* _DIRECTIONS_: Return exactly the lines from the one that contains "Released under the" up to the last line of the listing, and nothing else.

* _DATA FOR REVIEW_:
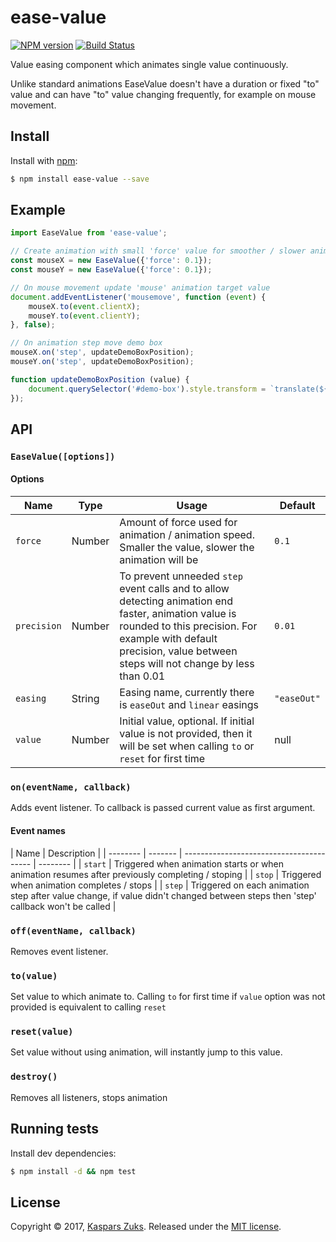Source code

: [npm-url]: https://npmjs.org/package/ease-value
[npm-image]: http://img.shields.io/npm/v/ease-value.svg
[travis-url]: https://travis-ci.org/kasparsz/ease-value
[travis-image]: http://img.shields.io/travis/kasparsz/ease-value.svg

# ease-value
[![NPM version][npm-image]][npm-url] [![Build Status][travis-image]][travis-url]

Value easing component which animates single value continuously.

Unlike standard animations EaseValue doesn't have a duration or fixed "to" value and can have "to" value changing frequently, for example
on mouse movement.

## Install

Install with [npm](https://www.npmjs.com/):

```sh
$ npm install ease-value --save
```

## Example

```js
import EaseValue from 'ease-value';

// Create animation with small 'force' value for smoother / slower animation
const mouseX = new EaseValue({'force': 0.1});
const mouseY = new EaseValue({'force': 0.1});

// On mouse movement update 'mouse' animation target value
document.addEventListener('mousemove', function (event) {
    mouseX.to(event.clientX);
    mouseY.to(event.clientY);
}, false);

// On animation step move demo box
mouseX.on('step', updateDemoBoxPosition);
mouseY.on('step', updateDemoBoxPosition);

function updateDemoBoxPosition (value) {
    document.querySelector('#demo-box').style.transform = `translate(${ mouseX.value }px, ${ mouseY.value }px)`;
});
```

## API

### `EaseValue([options])`

#### Options

| Name     | Type    | Usage                                    | Default  |
| -------- | ------- | ---------------------------------------- | -------- |
| ```force```    | Number | Amount of force used for animation / animation speed. Smaller the value, slower the animation will be | ```0.1```     |
| ```precision``` | Number | To prevent unneeded ```step``` event calls and to allow detecting animation end faster, animation value is rounded to this precision. For example with default precision, value between steps will not change by less than 0.01 | ```0.01``` |
| ```easing``` | String | Easing name, currently there is ```easeOut``` and ```linear``` easings | ```"easeOut"``` |
| ```value``` | Number | Initial value, optional. If initial value is not provided, then it will be set when calling ```to``` or ```reset``` for first time | null |

### `on(eventName, callback)`

Adds event listener. To callback is passed current value as first argument.

#### Event names

| Name     | Description  |
| -------- | ------- | ---------------------------------------- | -------- |
| ```start```    | Triggered when animation starts or when animation resumes after previously completing / stoping |
| ```stop```    | Triggered when animation completes / stops |
| ```step```    | Triggered on each animation step after value change, if value didn't changed between steps then 'step' callback won't be called |

### `off(eventName, callback)`

Removes event listener.

### `to(value)`

Set value to which animate to. Calling ```to``` for first time if ```value``` option was not provided is equivalent to calling ```reset```

### `reset(value)`

Set value without using animation, will instantly jump to this value.

### `destroy()`

Removes all listeners, stops animation


## Running tests

Install dev dependencies:

```sh
$ npm install -d && npm test
```

## License

Copyright © 2017, [Kaspars Zuks](https://github.com/kasparsz).
Released under the [MIT license](https://github.com/kasparsz/ease-value/blob/master/LICENSE).

[npm-url]: https://npmjs.org/package/ease-value
[npm-image]: http://img.shields.io/npm/v/ease-value.svg
[travis-url]: https://travis-ci.org/kasparsz/ease-value
[travis-image]: http://img.shields.io/travis/kasparsz/ease-value.svg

* _SOLUTION BELOW_:
Released under the [MIT license](https://github.com/kasparsz/ease-value/blob/master/LICENSE).

[npm-url]: https://npmjs.org/package/ease-value
[npm-image]: http://img.shields.io/npm/v/ease-value.svg
[travis-url]: https://travis-ci.org/kasparsz/ease-value
[travis-image]: http://img.shields.io/travis/kasparsz/ease-value.svg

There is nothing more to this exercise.